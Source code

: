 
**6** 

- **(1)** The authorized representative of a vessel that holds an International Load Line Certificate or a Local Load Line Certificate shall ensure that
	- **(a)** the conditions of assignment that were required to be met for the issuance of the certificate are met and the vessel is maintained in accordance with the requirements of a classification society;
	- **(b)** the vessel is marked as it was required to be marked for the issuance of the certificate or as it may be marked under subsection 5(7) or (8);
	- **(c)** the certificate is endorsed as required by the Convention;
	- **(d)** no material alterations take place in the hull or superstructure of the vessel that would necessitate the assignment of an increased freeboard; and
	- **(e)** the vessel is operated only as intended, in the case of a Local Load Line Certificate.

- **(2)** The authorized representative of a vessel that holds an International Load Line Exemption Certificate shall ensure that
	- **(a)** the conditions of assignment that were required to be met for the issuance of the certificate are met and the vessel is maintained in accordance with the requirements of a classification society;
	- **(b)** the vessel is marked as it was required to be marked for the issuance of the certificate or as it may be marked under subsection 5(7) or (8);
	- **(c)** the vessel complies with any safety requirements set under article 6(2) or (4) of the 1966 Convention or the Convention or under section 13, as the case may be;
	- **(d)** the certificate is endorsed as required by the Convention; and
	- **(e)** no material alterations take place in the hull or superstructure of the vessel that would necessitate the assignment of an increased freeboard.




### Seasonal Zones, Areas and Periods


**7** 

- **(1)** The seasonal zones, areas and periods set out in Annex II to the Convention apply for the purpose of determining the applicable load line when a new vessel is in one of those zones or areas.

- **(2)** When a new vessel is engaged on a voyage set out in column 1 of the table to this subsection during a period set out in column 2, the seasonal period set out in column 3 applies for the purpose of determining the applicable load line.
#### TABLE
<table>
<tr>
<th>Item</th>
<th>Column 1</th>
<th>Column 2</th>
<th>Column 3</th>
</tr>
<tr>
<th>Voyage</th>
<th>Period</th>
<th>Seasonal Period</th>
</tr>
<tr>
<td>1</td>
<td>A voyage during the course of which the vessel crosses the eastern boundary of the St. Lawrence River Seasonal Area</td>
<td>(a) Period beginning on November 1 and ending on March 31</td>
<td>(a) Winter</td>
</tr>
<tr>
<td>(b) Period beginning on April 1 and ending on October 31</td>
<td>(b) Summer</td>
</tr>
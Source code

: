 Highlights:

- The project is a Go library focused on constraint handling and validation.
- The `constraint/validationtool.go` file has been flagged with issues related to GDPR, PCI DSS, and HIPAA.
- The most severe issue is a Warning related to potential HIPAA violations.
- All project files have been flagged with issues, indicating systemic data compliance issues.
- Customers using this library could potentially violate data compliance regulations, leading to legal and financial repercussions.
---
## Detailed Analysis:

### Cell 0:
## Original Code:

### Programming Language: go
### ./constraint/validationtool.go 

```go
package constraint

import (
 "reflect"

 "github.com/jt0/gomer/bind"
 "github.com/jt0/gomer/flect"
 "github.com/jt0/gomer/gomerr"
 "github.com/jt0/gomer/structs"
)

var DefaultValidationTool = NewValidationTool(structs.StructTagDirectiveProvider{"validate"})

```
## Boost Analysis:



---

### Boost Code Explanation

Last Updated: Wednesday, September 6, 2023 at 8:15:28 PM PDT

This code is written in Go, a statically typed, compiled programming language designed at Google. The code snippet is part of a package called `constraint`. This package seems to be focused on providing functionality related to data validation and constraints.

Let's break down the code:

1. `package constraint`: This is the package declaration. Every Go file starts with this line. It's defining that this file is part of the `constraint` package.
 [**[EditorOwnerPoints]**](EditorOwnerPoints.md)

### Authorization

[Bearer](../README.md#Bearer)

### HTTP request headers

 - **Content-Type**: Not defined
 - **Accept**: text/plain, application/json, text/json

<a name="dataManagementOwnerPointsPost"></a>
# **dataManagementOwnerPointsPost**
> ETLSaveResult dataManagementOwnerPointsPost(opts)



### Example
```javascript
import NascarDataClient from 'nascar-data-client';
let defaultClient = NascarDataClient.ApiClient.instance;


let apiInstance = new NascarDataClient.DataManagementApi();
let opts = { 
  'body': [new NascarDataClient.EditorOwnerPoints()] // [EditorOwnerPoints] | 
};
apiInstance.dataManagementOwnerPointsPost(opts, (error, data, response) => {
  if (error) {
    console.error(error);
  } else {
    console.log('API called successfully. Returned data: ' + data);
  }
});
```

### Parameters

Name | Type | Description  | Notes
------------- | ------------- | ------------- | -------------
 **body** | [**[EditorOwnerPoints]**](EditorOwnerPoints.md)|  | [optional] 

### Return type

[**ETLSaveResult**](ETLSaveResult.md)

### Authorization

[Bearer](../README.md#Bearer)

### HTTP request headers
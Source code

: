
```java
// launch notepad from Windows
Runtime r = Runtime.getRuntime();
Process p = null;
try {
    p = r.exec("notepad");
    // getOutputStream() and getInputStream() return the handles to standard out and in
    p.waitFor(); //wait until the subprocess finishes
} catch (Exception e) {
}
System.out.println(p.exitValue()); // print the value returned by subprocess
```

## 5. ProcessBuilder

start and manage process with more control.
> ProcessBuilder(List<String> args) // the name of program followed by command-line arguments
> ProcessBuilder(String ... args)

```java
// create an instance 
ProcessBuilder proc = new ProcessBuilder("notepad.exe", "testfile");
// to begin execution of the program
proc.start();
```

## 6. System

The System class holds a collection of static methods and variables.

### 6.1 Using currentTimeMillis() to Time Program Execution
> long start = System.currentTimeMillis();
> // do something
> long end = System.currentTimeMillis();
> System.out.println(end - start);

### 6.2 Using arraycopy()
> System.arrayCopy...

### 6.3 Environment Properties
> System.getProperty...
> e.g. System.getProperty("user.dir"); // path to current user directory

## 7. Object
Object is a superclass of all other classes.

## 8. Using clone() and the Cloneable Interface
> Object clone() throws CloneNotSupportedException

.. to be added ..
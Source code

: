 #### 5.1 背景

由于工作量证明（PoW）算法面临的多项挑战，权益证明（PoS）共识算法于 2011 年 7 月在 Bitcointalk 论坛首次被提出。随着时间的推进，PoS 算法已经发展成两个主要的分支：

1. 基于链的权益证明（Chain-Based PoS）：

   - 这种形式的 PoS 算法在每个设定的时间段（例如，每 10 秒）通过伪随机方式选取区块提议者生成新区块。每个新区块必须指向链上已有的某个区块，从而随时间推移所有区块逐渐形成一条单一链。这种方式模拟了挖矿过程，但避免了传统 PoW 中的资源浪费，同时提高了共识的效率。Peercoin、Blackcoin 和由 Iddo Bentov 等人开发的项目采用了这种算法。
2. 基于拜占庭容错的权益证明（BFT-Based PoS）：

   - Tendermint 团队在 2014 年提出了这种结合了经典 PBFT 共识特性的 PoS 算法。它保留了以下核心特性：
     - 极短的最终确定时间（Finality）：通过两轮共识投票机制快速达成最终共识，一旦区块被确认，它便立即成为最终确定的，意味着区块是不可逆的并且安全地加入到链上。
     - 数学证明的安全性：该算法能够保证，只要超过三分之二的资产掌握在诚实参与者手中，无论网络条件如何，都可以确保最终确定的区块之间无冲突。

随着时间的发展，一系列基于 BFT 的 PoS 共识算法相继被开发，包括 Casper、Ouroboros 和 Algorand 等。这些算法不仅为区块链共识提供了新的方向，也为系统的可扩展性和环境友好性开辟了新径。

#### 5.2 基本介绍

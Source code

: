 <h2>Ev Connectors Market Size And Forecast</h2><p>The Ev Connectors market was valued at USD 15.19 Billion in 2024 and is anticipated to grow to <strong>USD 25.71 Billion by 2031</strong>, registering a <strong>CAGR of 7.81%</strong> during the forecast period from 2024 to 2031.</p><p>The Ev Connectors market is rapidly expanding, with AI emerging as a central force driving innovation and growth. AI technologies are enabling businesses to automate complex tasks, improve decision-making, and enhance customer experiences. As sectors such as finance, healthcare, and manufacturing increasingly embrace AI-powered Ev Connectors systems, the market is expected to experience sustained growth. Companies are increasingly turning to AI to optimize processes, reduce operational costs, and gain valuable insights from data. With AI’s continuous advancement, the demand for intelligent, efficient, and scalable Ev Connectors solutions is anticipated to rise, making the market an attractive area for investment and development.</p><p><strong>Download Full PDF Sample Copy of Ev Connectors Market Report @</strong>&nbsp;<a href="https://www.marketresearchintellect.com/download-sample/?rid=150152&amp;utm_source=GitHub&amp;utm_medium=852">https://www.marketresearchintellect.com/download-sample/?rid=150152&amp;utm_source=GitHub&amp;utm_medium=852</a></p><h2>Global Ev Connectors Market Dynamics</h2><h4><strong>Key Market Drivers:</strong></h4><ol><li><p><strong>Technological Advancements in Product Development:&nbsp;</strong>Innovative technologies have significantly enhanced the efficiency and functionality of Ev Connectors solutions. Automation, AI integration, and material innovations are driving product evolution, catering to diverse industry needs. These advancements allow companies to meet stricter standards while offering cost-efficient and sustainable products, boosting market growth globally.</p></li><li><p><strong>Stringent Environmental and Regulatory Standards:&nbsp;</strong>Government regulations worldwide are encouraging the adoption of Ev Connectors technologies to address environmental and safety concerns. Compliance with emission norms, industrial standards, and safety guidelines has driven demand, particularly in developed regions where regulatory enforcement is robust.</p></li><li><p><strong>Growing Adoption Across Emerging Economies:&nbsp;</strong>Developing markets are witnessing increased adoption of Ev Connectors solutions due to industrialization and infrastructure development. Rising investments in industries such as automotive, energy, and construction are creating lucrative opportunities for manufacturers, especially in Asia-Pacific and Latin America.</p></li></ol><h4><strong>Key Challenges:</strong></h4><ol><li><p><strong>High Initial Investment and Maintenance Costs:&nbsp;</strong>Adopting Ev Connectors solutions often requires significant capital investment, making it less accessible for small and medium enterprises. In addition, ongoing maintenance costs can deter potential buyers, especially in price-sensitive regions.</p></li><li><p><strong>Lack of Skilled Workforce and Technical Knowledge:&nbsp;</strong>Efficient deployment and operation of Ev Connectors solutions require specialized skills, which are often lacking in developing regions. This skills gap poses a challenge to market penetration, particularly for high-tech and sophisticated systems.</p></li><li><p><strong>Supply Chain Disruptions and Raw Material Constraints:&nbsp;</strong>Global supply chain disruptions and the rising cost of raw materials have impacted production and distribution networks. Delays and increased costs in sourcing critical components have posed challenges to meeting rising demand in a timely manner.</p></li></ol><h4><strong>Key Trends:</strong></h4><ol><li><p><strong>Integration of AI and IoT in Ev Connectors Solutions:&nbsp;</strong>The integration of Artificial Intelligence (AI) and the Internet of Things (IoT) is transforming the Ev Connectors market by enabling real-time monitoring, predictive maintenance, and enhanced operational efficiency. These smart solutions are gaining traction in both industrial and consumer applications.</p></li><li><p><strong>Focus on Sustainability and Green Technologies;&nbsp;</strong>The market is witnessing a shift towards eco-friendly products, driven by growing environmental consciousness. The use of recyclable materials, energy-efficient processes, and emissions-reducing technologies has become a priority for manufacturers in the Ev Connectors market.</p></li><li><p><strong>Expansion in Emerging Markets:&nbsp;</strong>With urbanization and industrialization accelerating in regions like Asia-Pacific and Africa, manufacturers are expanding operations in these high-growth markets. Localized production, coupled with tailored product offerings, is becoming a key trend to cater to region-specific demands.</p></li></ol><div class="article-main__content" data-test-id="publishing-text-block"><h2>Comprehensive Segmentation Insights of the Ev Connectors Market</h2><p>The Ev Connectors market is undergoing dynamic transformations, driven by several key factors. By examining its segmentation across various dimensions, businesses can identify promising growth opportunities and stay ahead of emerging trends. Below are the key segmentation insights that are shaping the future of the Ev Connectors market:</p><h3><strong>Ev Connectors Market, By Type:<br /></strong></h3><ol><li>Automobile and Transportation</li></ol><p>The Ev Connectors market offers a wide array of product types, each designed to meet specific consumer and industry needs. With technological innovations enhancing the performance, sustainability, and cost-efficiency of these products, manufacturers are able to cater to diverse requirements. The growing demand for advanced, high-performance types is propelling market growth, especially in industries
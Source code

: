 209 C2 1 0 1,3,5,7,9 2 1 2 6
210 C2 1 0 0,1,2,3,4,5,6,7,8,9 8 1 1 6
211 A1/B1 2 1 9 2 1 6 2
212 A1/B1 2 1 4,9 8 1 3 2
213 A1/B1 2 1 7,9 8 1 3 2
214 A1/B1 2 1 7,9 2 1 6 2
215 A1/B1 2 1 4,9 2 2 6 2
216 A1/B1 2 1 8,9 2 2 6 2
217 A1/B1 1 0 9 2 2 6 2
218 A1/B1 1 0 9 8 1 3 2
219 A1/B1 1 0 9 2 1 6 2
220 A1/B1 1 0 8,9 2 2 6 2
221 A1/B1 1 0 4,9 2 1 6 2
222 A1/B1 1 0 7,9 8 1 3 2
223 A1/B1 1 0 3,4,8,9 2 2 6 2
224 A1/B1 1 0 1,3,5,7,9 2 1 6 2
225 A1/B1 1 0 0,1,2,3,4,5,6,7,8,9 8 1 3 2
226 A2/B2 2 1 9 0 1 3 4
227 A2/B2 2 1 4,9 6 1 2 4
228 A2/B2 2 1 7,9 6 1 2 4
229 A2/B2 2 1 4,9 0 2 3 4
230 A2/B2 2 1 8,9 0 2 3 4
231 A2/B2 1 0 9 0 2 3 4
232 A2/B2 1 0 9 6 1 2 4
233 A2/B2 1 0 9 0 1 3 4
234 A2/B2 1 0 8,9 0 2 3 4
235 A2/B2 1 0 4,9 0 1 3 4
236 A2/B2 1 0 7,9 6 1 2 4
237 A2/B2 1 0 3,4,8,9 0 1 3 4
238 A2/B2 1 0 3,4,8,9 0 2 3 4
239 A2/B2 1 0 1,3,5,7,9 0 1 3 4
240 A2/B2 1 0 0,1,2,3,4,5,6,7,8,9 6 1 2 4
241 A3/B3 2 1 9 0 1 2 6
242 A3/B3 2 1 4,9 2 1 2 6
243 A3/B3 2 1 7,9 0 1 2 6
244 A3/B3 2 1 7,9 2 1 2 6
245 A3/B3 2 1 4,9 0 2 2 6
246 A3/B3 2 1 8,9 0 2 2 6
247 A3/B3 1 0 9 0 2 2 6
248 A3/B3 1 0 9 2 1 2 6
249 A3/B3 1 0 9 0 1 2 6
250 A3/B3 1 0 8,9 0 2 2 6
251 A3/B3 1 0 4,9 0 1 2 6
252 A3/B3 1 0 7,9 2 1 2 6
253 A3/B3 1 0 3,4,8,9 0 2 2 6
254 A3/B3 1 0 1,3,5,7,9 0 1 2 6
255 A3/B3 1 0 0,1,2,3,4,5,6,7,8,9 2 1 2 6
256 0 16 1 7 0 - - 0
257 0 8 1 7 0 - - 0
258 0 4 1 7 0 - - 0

========

▶ [Work required]: Could you return the lines in the entries above that contain "beginning"?

▶ [Answer for this exercise]:
<td>(a) Period beginning on November 1 and ending on March 31</td>
<td>(b) Period beginning on April 1 and ending on October 31</td>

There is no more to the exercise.